== Activity ==
Repeat only the stretch of lines below that runs from the line with "<h1>Hi , I am Annamaria 👩🏽</h1>" through the line with "<h4>- 💡 But", unaltered.

★ ★ ★ ★ ★ ★ ★

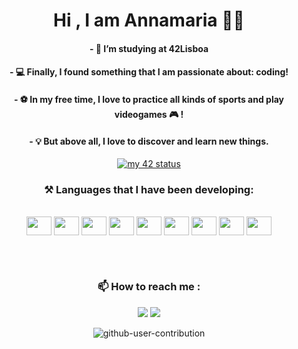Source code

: <div align="center">
<h1>Hi , I am Annamaria 👩🏽</h1>

<h4>- 🌱 I’m studying at 42Lisboa  </h4>
<h4>- 💻 Finally, I found something that I am passionate about: coding! </h4>
<h4>- ⚽️ In my free time, I love to practice all kinds of sports and play videogames 🎮 !</h4>
<h4>- 💡 But above all, I love to discover and learn new things.</h4>


<a href="https://github.com/JaeSeoKim/badge42"><img src="https://badge42.vercel.app/api/v2/clj4c7vyh002508l6h7jwvpo6/stats?cursusId=21&coalitionId=110" alt="my 42 status" /></a>

<h3> ⚒️ Languages that I have been developing: </h3>
<div style="display: inline_block"><br>
  <img align="center" height="30" width="40" src="https://cdn.jsdelivr.net/gh/devicons/devicon/icons/java/java-original-wordmark.svg" />
  <img align="center" height="30" width="40" src="https://cdn.jsdelivr.net/gh/devicons/devicon/icons/css3/css3-original.svg" />
  <img align="center" height="30" width="40" src="https://cdn.jsdelivr.net/gh/devicons/devicon/icons/html5/html5-original.svg" />
  <img align="center" height="30" width="40" src="https://cdn.jsdelivr.net/gh/devicons/devicon/icons/mysql/mysql-original.svg" />
  <img align="center" height="30" width="40" src="https://cdn.jsdelivr.net/gh/devicons/devicon/icons/javascript/javascript-original.svg" />
  <img align="center" height="30" width="40" src="https://cdn.jsdelivr.net/gh/devicons/devicon/icons/unix/unix-original.svg" />
  <img align="center" height="30" width="40" src="https://cdn.jsdelivr.net/gh/devicons/devicon/icons/php/php-original.svg" />
  <img align="center" height="30" width="40" src="https://cdn.jsdelivr.net/gh/devicons/devicon/icons/c/c-original.svg" />
  <img align="center" height="30" width="40" src="https://cdn.jsdelivr.net/gh/devicons/devicon/icons/bash/bash-original.svg" />
          
</div>
  
<br></br>
<h3>📫 How to reach me : </h3>
 
<div> 
  <a href = "mailto:annamarianunes6@gmail.com"><img src="https://img.shields.io/badge/-Gmail-%23333?style=for-the-badge&logo=gmail&logoColor=white" target="_blank"></a>
  <a href="https://www.linkedin.com/in/annamarianunes/" target="_blank"><img src="https://img.shields.io/badge/-LinkedIn-%230077B5?style=for-the-badge&logo=linkedin&logoColor=white" target="_blank"></a> 
  
</div>

![github-user-contribution](https://user-images.githubusercontent.com/58959408/157782696-8bc9ca49-ca61-4ab5-8b83-49c4e76c1a8f.svg)

</div>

★ ★ ★ ★ ★ ★ ★

== Answer to this problem ==
<h1>Hi , I am Annamaria 👩🏽</h1>

<h4>- 🌱 I’m studying at 42Lisboa  </h4>
<h4>- 💻 Finally, I found something that I am passionate about: coding! </h4>
<h4>- ⚽️ In my free time, I love to practice all kinds of sports and play videogames 🎮 !</h4>
<h4>- 💡 But above all, I love to discover and learn new things.</h4>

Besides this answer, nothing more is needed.